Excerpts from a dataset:
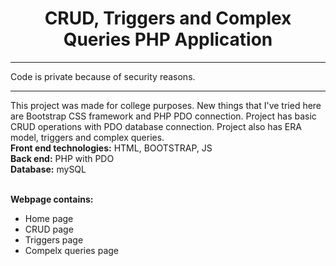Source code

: <center><h1>CRUD, Triggers and Complex Queries PHP Application</h1></center>
<hr>
Code is private because of security reasons.
<hr>
This project was made for college purposes.
New things that I've tried here are Bootstrap CSS framework and PHP PDO connection.
Project has basic CRUD operations with PDO database connection.
Project also has ERA model, triggers and complex queries.<br>
<b>Front end technologies:</b> HTML, BOOTSTRAP, JS<br>
<b>Back end:</b> PHP with PDO<br>
<b>Database:</b> mySQL<br><br>

<b>Webpage contains:</b><br>
<ul>
  <li>Home page</li>
  <li>CRUD page</li>
  <li>Triggers page</li>
  <li>Compelx queries page</li>
</ul>
<br>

-- Task goal --
Write out exactly those lines running from the line with "<b>Database:</b> mySQL<br><br>" to the end of the data above, the first and last included.

-- Final answer --
<b>Database:</b> mySQL<br><br>

<b>Webpage contains:</b><br>
<ul>
  <li>Home page</li>
  <li>CRUD page</li>
  <li>Triggers page</li>
  <li>Compelx queries page</li>
</ul>
<br>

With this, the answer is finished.